::: Data provided

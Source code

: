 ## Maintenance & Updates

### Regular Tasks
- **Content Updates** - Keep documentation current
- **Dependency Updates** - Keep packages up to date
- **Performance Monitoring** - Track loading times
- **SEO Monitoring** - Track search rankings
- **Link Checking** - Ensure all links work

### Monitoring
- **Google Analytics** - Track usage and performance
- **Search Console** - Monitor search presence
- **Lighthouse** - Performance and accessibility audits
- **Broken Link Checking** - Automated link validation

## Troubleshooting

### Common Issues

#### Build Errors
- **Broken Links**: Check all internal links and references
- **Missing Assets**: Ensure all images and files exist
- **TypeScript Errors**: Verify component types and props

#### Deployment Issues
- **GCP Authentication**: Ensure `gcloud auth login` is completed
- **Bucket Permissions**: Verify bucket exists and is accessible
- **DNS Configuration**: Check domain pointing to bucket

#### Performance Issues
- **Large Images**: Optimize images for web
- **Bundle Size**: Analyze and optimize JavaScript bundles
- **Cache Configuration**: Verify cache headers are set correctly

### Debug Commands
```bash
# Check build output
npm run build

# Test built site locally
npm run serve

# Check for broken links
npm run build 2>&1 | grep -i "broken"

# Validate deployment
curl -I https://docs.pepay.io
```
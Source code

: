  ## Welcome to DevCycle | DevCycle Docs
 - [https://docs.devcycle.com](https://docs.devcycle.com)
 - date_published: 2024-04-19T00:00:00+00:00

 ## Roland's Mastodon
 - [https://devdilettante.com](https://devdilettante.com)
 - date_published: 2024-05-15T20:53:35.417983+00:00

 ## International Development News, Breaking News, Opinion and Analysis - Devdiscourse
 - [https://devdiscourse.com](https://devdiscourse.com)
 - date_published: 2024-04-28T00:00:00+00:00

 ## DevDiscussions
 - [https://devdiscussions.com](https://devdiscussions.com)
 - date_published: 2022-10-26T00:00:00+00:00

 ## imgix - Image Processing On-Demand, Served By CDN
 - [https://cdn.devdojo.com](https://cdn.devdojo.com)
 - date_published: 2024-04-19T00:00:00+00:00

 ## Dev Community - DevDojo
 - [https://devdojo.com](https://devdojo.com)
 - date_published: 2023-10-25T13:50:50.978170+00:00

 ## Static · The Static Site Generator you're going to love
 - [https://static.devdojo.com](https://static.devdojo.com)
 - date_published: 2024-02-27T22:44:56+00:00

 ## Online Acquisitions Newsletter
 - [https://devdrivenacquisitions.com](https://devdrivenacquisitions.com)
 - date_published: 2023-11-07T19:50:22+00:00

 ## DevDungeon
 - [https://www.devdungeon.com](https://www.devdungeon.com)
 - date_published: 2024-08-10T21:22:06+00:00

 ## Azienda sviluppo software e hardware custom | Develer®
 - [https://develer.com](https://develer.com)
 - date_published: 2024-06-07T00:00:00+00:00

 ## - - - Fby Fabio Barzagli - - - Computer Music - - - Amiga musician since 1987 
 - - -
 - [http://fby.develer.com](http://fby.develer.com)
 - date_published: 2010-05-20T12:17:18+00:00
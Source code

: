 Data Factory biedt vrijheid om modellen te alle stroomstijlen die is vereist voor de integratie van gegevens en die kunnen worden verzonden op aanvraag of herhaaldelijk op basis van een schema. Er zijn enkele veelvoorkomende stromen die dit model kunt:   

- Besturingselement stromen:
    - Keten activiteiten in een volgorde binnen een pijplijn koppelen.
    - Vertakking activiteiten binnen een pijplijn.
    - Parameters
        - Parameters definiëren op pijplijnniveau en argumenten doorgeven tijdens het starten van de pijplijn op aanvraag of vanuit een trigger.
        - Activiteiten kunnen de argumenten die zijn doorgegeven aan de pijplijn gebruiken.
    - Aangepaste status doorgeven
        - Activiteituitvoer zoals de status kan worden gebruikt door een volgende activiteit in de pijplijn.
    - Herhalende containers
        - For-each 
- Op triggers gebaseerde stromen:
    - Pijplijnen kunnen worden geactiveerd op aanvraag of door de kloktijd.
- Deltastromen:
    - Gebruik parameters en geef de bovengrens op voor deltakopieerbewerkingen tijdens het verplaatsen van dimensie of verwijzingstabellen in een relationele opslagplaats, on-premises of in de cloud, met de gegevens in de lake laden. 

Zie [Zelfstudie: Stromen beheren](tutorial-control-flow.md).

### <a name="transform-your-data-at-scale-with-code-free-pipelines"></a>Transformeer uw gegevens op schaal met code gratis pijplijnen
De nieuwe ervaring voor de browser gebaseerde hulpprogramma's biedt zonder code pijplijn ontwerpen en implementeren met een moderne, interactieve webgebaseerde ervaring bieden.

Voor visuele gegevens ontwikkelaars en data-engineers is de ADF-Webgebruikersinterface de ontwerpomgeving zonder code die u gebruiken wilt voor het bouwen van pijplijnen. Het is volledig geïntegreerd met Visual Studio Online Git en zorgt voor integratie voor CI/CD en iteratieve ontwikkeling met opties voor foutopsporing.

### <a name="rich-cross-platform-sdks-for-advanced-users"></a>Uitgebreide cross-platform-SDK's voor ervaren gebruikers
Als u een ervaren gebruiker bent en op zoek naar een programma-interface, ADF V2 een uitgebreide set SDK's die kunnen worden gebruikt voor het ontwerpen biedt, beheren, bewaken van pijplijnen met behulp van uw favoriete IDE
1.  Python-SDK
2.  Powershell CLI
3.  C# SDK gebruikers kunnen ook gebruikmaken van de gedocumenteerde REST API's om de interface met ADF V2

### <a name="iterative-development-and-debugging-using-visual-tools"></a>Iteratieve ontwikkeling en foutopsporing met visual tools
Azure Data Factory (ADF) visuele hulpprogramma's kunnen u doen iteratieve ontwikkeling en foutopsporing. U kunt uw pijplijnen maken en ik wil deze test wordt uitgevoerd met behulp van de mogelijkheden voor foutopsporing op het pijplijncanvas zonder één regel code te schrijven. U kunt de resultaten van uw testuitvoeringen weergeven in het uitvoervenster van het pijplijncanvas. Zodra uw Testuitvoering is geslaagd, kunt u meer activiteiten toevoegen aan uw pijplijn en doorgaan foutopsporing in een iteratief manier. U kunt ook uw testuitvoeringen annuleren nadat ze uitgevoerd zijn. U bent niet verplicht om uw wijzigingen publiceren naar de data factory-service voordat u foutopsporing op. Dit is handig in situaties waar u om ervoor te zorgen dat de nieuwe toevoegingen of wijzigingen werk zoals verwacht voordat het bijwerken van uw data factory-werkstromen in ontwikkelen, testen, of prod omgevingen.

::::::

Description of the task
The expected answer is a copy of each line above containing "gebaseerde".

Output below
- Op triggers gebaseerde stromen:
De nieuwe ervaring voor de browser gebaseerde hulpprogramma's biedt zonder code pijplijn ontwerpen en implementeren met een moderne, interactieve webgebaseerde ervaring bieden.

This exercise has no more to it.